Task statement
In how many lines of the entries below does "institution" appear? Give only the number.

------

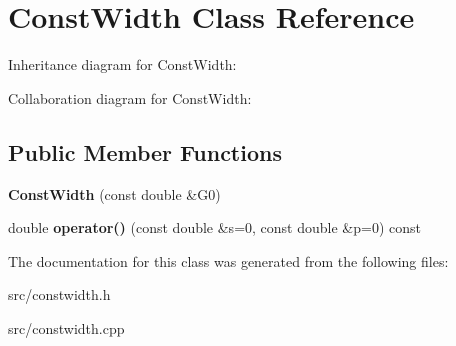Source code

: \hypertarget{class_const_width}{}\section{Const\+Width Class Reference}
\label{class_const_width}


Inheritance diagram for Const\+Width\+:


Collaboration diagram for Const\+Width\+:
\subsection*{Public Member Functions}
\begin{DoxyCompactItemize}
\item 
\hypertarget{class_const_width_a81e01f4bee6dbbd40b22a935b38fa7ba}{}{\bfseries Const\+Width} (const double \&G0)\label{class_const_width_a81e01f4bee6dbbd40b22a935b38fa7ba}

\item 
\hypertarget{class_const_width_a0accd07758b0c36309f7f7ea845117fe}{}double {\bfseries operator()} (const double \&s=0, const double \&p=0) const \label{class_const_width_a0accd07758b0c36309f7f7ea845117fe}

\end{DoxyCompactItemize}


The documentation for this class was generated from the following files\+:\begin{DoxyCompactItemize}
\item 
src/constwidth.\+h\item 
src/constwidth.\+cpp\end{DoxyCompactItemize}
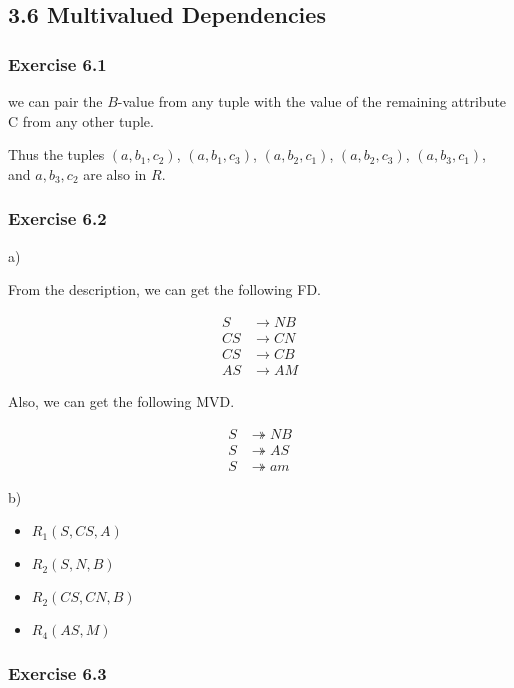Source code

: \documentclass[../../main.tex]{subfiles}
\begin{document}
\subsection{3.6 Multivalued Dependencies}

\subsubsection*{Exercise 6.1}

we can pair the $B$-value from any tuple with the
value of the remaining attribute C from any other
tuple.

Thus the tuples $(a, b_{1}, c_{2})$, $(a, b_{1}, c_{3})$,
$(a, b_{2}, c_{1})$, $(a, b_{2}, c_{3})$, $(a, b_{3}, c_{1})$,
and $a, b_{3}, c_{2}$ are also in $R$.

\subsubsection*{Exercise 6.2}

a)

From the description, we can get the following FD.

\begin{align*}
  S & \to NB \\
  CS & \to CN \\
  CS & \to CB \\
  AS & \to AM
\end{align*}

Also, we can get the following MVD.

\begin{align*}
  S & \twoheadrightarrow NB \\
  S & \twoheadrightarrow AS \\
  S & \twoheadrightarrow am
\end{align*}

b)

\begin{itemize}
  \item $R_{1}(S, CS, A)$
  \item $R_{2}(S,N,B)$
  \item $R_{2}(CS,CN,B)$
  \item $R_{4}(AS, M)$
\end{itemize}

\subsubsection*{Exercise 6.3}
\end{document}
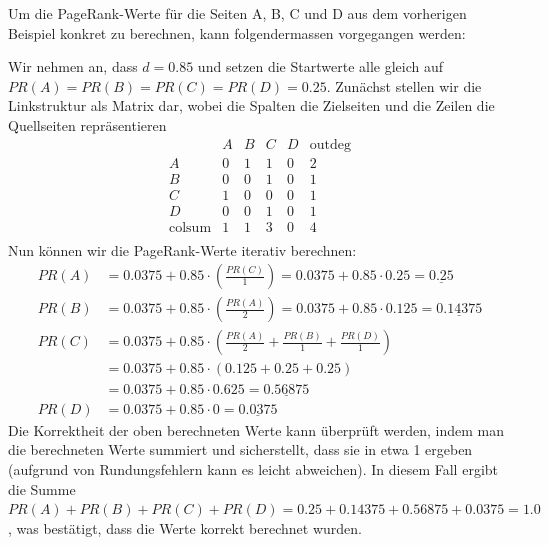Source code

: \begin{myexample}
    Um die PageRank-Werte für die Seiten A, B, C und D aus dem vorherigen Beispiel konkret zu berechnen, kann folgendermassen vorgegangen werden:


    Wir nehmen an, dass $d=0.85$ und setzen die Startwerte alle gleich auf $PR(A)=PR(B)=PR(C)=PR(D)=0.25$. Zunächst stellen wir die Linkstruktur als Matrix dar, wobei die Spalten die Zielseiten und die Zeilen die Quellseiten repräsentieren
    \[
        \begin{array}{c|cccc|c}
                          & A & B & C & D & \text{outdeg} \\
            \hline
            A             & 0 & 1 & 1 & 0 & 2             \\
            B             & 0 & 0 & 1 & 0 & 1             \\
            C             & 1 & 0 & 0 & 0 & 1             \\
            D             & 0 & 0 & 1 & 0 & 1             \\
            \hline
            \text{colsum} & 1 & 1 & 3 & 0 & 4             \\
        \end{array}
    \]
    Nun können wir die PageRank-Werte iterativ berechnen:
    \[
        \begin{aligned}
            PR(A) & = 0.0375 + 0.85 \cdot \left(\frac{PR(C)}{1}\right) = 0.0375 + 0.85 \cdot 0.25 = \underline{0.25}     \\
            PR(B) & = 0.0375 + 0.85 \cdot \left(\frac{PR(A)}{2}\right) = 0.0375 + 0.85 \cdot 0.125 = \underline{0.14375} \\
            PR(C) & = 0.0375 + 0.85 \cdot \left(\frac{PR(A)}{2} + \frac{PR(B)}{1} + \frac{PR(D)}{1}\right)               \\
                  & =0.0375 + 0.85 \cdot (0.125 + 0.25 + 0.25)                                                           \\
                  & =0.0375 + 0.85 \cdot 0.625 = \underline{0.56875}                                                     \\
            PR(D) & = 0.0375 + 0.85 \cdot 0 = \underline{0.0375}
        \end{aligned}
    \]
    Die Korrektheit der oben berechneten Werte kann überprüft werden, indem man die berechneten Werte summiert und sicherstellt, dass sie in etwa 1 ergeben (aufgrund von Rundungsfehlern kann es leicht abweichen). In diesem Fall ergibt die Summe $PR(A) + PR(B) + PR(C) + PR(D) = 0.25 + 0.14375 + 0.56875 + 0.0375 = 1.0$, was bestätigt, dass die Werte korrekt berechnet wurden.
\end{myexample}

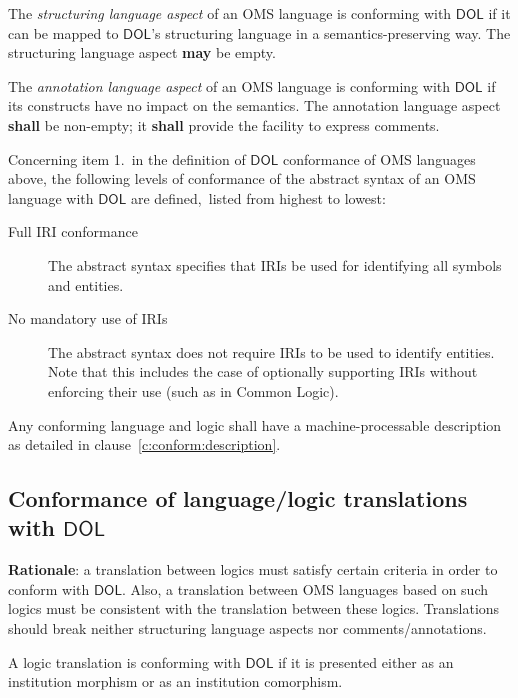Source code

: \documentclass[10pt,fleqn,final]{scrreprt}
\newcommand*{\shall}{\textbf{shall}\xspace}
\newcommand*{\may}{\textbf{may}\xspace}
\newcommand*{\DOL}{\ensuremath{\mathsf{DOL}}\xspace}
\newcommand{\clauserefname}{clause}
\newcommand{\cref}[1]{\clauserefname~\ref{#1}}
\newcommand{\ssclause}[1]{\subsection{#1}}
\begin{document}
The \emph{structuring language aspect} of an OMS language is conforming with \DOL if it can be
mapped to \DOL's structuring language in a semantics-preserving way. The structuring language aspect
\may be empty.

The \emph{annotation language aspect} of an OMS language is conforming with \DOL if its constructs
have no impact on the semantics. The annotation language aspect \shall be non-empty; it \shall
provide the facility to express comments.


Concerning item 1.\ in the definition of \DOL conformance of OMS
languages above, the following levels of conformance of the abstract
syntax of an OMS language with \DOL are defined,\ 
listed from highest to lowest:

\begin{description}
\item[Full IRI conformance] The abstract syntax specifies that IRIs be used for
 identifying all symbols and entities.
\item[No mandatory use of IRIs] The abstract syntax does not require  IRIs
 to be used to identify entities. Note that this includes the case of
  optionally supporting IRIs without enforcing their use (such as in Common
  Logic).
\end{description}

Any conforming language and logic shall have a machine-processable description
 as detailed in \cref{c:conform:description}.

\ssclause{Conformance of language/logic translations with \DOL}\label{c:conform:translation}
\begin{fminipage}{\textwidth}
\textbf{Rationale}: a translation between logics must satisfy certain criteria in order to conform with \DOL.
Also, a translation between OMS languages based on such logics must be consistent with the
translation between these logics.  Translations should break neither structuring language aspects nor comments/annotations.
\end{fminipage}

A logic translation is conforming with \DOL if it is presented either as an institution morphism or
as an institution comorphism.  
\end{document}
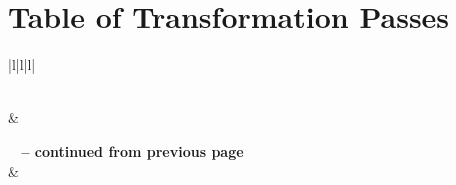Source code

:
\chapter[Table of Transformation Passes]{Table of Transformation Passes}


\begin{longtable}{|l|l|l|}
  \caption{LLVM Transformation Passes} \label{tab:transformation} \\

  \hline {} &  \\ \hline
  \endfirsthead

  {{\bfseries \tablename\ \thetable{} -- continued from previous page}} \\
  \hline {} &  \\ \hline
  \endhead

  \hline {} \\ \hline
  \endfoot

  \hline \hline

  \endlastfoot


\end{longtable}
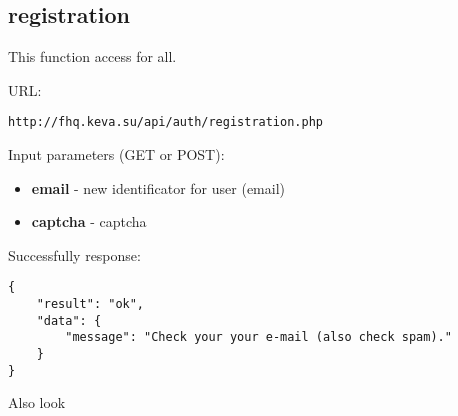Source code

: \subsection{registration}
\par

This function access for all.

URL:
\begin{Verbatim}[frame=single]
http://fhq.keva.su/api/auth/registration.php
\end{Verbatim}

Input parameters (GET or POST):
\begin{itemize}
  \item \textbf{email} - new identificator for user (email)
  \item \textbf{captcha} - captcha
\end{itemize}

Successfully response:  \\
\begin{Verbatim}[frame=single]
{
    "result": "ok",
    "data": {
        "message": "Check your your e-mail (also check spam)."
    }
}
\end{Verbatim}

Also look ~
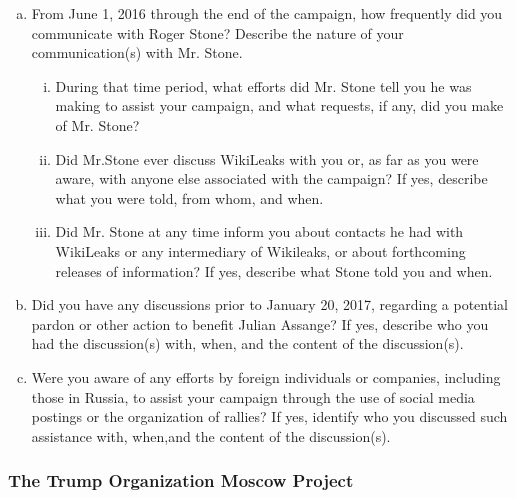 \begin{enumerate}[a.]
\item From June 1, 2016 through the end of the campaign, how frequently did you communicate with Roger Stone? Describe the nature of your communication(s) with Mr. Stone.

\begin{enumerate}[i.]

\item During that time period, what efforts did Mr. Stone tell you he was making to assist your campaign, and what requests, if any, did you make of Mr. Stone?

\item Did Mr.Stone ever discuss WikiLeaks with you or, as far as you were aware, with anyone else associated with the campaign?
If yes, describe what you were told, from whom, and when.

\item Did Mr. Stone at any time inform you about contacts he had with WikiLeaks or any intermediary of Wikileaks, or about forthcoming releases of information?
If yes, describe what Stone told you and when.

\end{enumerate}

\item Did you have any discussions prior to January 20, 2017, regarding a potential pardon or other action to benefit Julian Assange?
If yes, describe who you had the discussion(s) with, when, and the content of the discussion(s).

\item Were you aware of any efforts by foreign individuals or companies, including those in Russia, to assist your campaign through the use of social media postings or the organization of rallies?
If yes, identify who you discussed such assistance with, when,and the content of the discussion(s).

\end{enumerate}

\subsubsection{The Trump Organization Moscow Project}

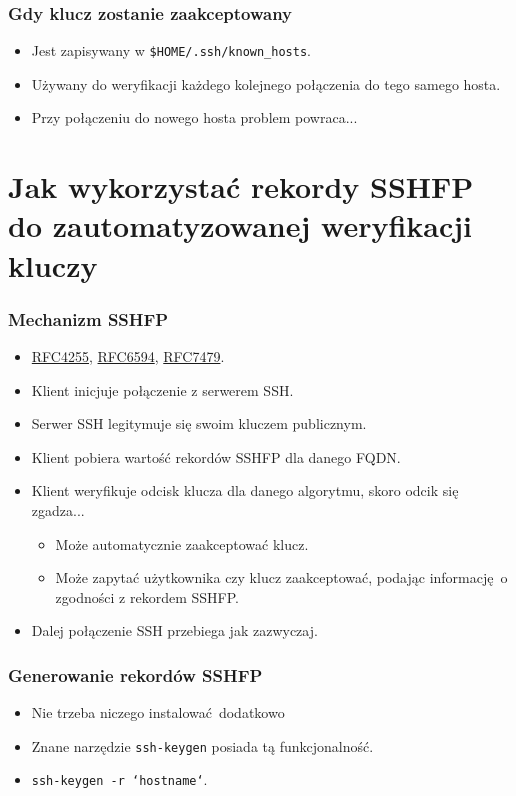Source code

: \documentclass[dvipsnames,table]{beamer}
\begin{document}
\begin{frame}
\frametitle{Gdy klucz zostanie zaakceptowany}
\begin{itemize}
	\item Jest zapisywany w {\tt \$HOME/.ssh/known\_hosts}.
	\item Używany do weryfikacji każdego kolejnego połączenia do tego samego hosta.
	\item Przy połączeniu do nowego hosta problem powraca...
\end{itemize}
\end{frame}

\section{Jak wykorzystać rekordy SSHFP do zautomatyzowanej weryfikacji kluczy}

\begin{frame}
\frametitle{Mechanizm SSHFP}
\begin{itemize}
	\item \href{https://tools.ietf.org/html/rfc4255}{RFC4255},
		  \href{https://tools.ietf.org/html/rfc6594}{RFC6594},
		  \href{https://tools.ietf.org/html/rfc7479}{RFC7479}.
	\item Klient inicjuje połączenie z serwerem SSH.
	\item Serwer SSH legitymuje się swoim kluczem publicznym.
	\item Klient pobiera wartość rekordów SSHFP dla danego FQDN.
	\item Klient weryfikuje odcisk klucza dla danego algorytmu, skoro odcik się zgadza...
	\begin{itemize}
		\item Może automatycznie zaakceptować klucz.
		\item Może zapytać użytkownika czy klucz zaakceptować, podając informację o zgodności z rekordem SSHFP.
	\end{itemize}
	\item Dalej połączenie SSH przebiega jak zazwyczaj.
\end{itemize}
\end{frame}

\begin{frame}
\frametitle{Generowanie rekordów SSHFP}
\begin{itemize}
	\item Nie trzeba niczego instalować dodatkowo \Smiley
	\item Znane narzędzie {\tt ssh-keygen} posiada tą funkcjonalność.
	\item {\tt ssh-keygen -r `hostname`}.
\end{itemize}
\end{frame}
\end{document}
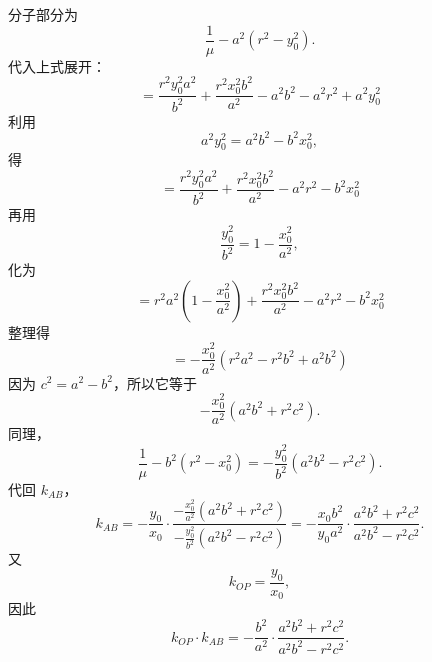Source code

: \begin{solution}
分子部分为
$$\frac{1}{\mu} - a^2(r^2 - y_0^2).$$
代入上式展开：
$$= \frac{r^2 y_0^2 a^2}{b^2} + \frac{r^2 x_0^2 b^2}{a^2} - a^2 b^2 - a^2 r^2 + a^2 y_0^2$$
利用
$$a^2 y_0^2 = a^2 b^2 - b^2 x_0^2,$$
得
$$= \frac{r^2 y_0^2 a^2}{b^2} + \frac{r^2 x_0^2 b^2}{a^2} - a^2 r^2 - b^2 x_0^2$$
再用
$$\frac{y_0^2}{b^2} = 1 - \frac{x_0^2}{a^2},$$
化为
$$= r^2 a^2\left(1 - \frac{x_0^2}{a^2}\right) + \frac{r^2 x_0^2 b^2}{a^2} - a^2 r^2 - b^2 x_0^2$$
整理得
$$= -\frac{x_0^2}{a^2}(r^2 a^2 - r^2 b^2 + a^2 b^2)$$
因为 $c^2 = a^2 - b^2$，所以它等于
$$-\frac{x_0^2}{a^2}(a^2 b^2 + r^2 c^2).$$
同理，
$$\frac{1}{\mu} - b^2(r^2 - x_0^2) = -\frac{y_0^2}{b^2}(a^2 b^2 - r^2 c^2).$$
代回 $k_{AB}$，
$$k_{AB} = -\frac{y_0}{x_0} \cdot \frac{-\frac{x_0^2}{a^2}(a^2 b^2 + r^2 c^2)}{-\frac{y_0^2}{b^2}(a^2 b^2 - r^2 c^2)} = -\frac{x_0 b^2}{y_0 a^2} \cdot \frac{a^2 b^2 + r^2 c^2}{a^2 b^2 - r^2 c^2}.$$
又
$$k_{OP} = \frac{y_0}{x_0},$$
因此
$$k_{OP} \cdot k_{AB} = -\frac{b^2}{a^2} \cdot \frac{a^2 b^2 + r^2 c^2}{a^2 b^2 - r^2 c^2}.$$
\end{solution}

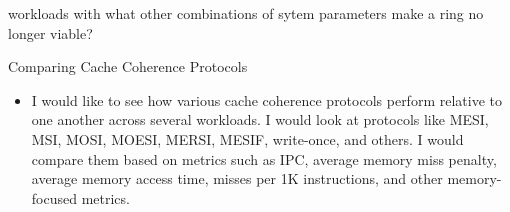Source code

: \documentclass{article}
\begin{document}
\begin{enumerate}
\begin{minipage}{\textwidth}
\begin{itemize}
                 workloads with what other combinations of sytem parameters make a ring no longer viable?\\
         \end{itemize}
     \end{minipage}
     \begin{minipage}{\textwidth}
     \item Comparing Cache Coherence Protocols
         \begin{itemize}
             \item I would like to see how various cache coherence protocols perform relative to one another across several workloads. I would look at protocols like MESI, MSI, MOSI, MOESI, MERSI, MESIF, write-once, and others. I would compare them based on metrics such as IPC, average memory miss penalty, average memory access time, misses per 1K instructions, and other memory-focused metrics.\\
         \end{itemize}
     \end{minipage}
\end{enumerate}

\end{document}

------

Response to the task
2